Special Needs Planning

Florida Estate Planning Lawyer: Provide for Family Members with Special Needs

Is there someone in your family, an heir or family member, who has or may have special needs? Does someone in your family currently receive, or potentially in the future will be receiving, government benefits for their medical or other needs? The Walser Law Firm has experience in planning for families with special needs individuals, and an experienced lawyer at our firm can help you understand how to provide for such disabilities of family members or loved ones in your estate planning so that your generosity actually benefits your loved one, without impairing his or her ability to receive other forms of support.

If you have a disabled dependent like a child with special needs or a family member in a nursing home, you, of course, want to provide for that person. But if you are thinking of leaving the person a lump sum, you should reconsider. Your generous gift could render your loved one ineligible for government benefits he or she would otherwise be entitled to, like SSI or Medicaid.
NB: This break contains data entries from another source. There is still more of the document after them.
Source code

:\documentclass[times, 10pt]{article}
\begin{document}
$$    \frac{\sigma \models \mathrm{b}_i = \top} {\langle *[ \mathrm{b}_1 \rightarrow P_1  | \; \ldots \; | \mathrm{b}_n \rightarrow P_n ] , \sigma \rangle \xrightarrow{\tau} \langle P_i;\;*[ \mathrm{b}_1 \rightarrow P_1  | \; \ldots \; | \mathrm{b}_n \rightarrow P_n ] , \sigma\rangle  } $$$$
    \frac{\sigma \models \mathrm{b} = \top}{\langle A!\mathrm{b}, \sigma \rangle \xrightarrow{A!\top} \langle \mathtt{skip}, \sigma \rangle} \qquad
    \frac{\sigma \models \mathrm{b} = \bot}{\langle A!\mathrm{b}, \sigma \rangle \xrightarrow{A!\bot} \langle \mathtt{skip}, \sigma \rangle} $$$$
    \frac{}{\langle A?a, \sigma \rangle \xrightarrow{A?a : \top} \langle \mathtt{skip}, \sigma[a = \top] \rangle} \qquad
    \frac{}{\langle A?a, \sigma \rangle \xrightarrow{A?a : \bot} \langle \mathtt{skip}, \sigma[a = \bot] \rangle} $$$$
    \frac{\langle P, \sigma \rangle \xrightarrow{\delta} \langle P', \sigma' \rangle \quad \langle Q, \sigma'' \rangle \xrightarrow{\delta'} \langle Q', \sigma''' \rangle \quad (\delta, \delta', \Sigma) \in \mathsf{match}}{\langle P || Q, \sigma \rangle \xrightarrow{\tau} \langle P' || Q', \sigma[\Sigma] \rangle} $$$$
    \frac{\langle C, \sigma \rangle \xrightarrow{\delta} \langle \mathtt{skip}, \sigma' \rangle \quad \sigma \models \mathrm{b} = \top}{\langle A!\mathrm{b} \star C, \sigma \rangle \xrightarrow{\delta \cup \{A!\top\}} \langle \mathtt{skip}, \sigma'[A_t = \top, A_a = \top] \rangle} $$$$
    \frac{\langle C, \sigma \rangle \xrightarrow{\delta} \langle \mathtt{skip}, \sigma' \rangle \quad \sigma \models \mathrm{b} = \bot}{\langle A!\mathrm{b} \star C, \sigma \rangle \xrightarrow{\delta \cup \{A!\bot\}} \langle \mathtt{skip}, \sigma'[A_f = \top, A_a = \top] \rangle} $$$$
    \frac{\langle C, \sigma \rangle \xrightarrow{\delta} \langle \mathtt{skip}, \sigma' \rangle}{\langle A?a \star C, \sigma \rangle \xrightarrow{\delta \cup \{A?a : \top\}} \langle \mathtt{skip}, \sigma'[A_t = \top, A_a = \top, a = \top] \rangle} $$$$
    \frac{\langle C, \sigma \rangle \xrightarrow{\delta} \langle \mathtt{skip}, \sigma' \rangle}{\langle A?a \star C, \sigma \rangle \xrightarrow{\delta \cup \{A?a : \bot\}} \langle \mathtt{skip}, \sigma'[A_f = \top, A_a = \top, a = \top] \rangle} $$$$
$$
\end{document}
Generally speaking, a Special Needs Trust (also known as a Supplemental Needs Trust) is a better option. A Special Needs Trust is designed so that the trustee can provide life-enhancing services the government does not ordinarily cover. These services may include special wheelchairs or other equipment, therapies, medical second opinions, travel expenses, extra personal nursing care, extra services or expenses required to maintain his or her standard of living, etc.

The assets in the trust are not available to the beneficiary for the asking, but are totally discretionary. Therefore, the assets are excluded by the government when it evaluates your loved one’s eligibility for benefits.

A special needs trust is a trust designed for beneficiaries who are disabled, either physically or mentally. It is written so the beneficiary can enjoy the use of property that is held in the trust for his or her benefit, while at the same time allowing the beneficiary to receive essential needs-based government benefits. In addition to the public benefits preservation reasons for such a trust there will be administrative advantages of using a trust to hold and manage property intended for the benefit of the beneficiary if the beneficiary lacks the legal capacity to handle his or her own financial affairs.

Special needs trusts can provide benefits to, and protect the assets of, the physically disabled or with mental illness. Special Needs Trusts are frequently used to receive an inheritance or personal injury settlement proceeds on behalf of a disabled person or are funded from the proceeds of compensation for criminal injuries, litigation or insurance settlements.


Disability Trusts (First Party SNT)

These trusts are also referred to as (d)(4)(A) trusts, which alludes to where they can be found in the Federal statute that authorizes them. Due to common usage, this is usually the type of trust most people are referring to when they use the term “special needs trust.” To establish a valid Disability Trust, it must satisfy the following legal requirements.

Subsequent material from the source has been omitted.